■ **Exercise brief**: All of the data should be copied exactly, with the pictures left out.

Excerpts from a dataset
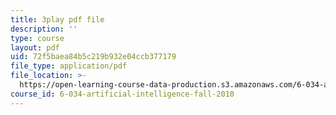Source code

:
```yaml
---
title: 3play pdf file
description: ''
type: course
layout: pdf
uid: 72f5baea84b5c219b932e04ccb377179
file_type: application/pdf
file_location: >-
  https://open-learning-course-data-production.s3.amazonaws.com/6-034-artificial-intelligence-fall-2010/72f5baea84b5c219b932e04ccb377179_PwhiWxHK8o.pdf
course_id: 6-034-artificial-intelligence-fall-2010
---
```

■ **Exercise result**:
Source code

:
```yaml
---
title: 3play pdf file
description: ''
type: course
layout: pdf
uid: 72f5baea84b5c219b932e04ccb377179
file_type: application/pdf
file_location: >-
  https://open-learning-course-data-production.s3.amazonaws.com/6-034-artificial-intelligence-fall-2010/72f5baea84b5c219b932e04ccb377179_PwhiWxHK8o.pdf
course_id: 6-034-artificial-intelligence-fall-2010
---
```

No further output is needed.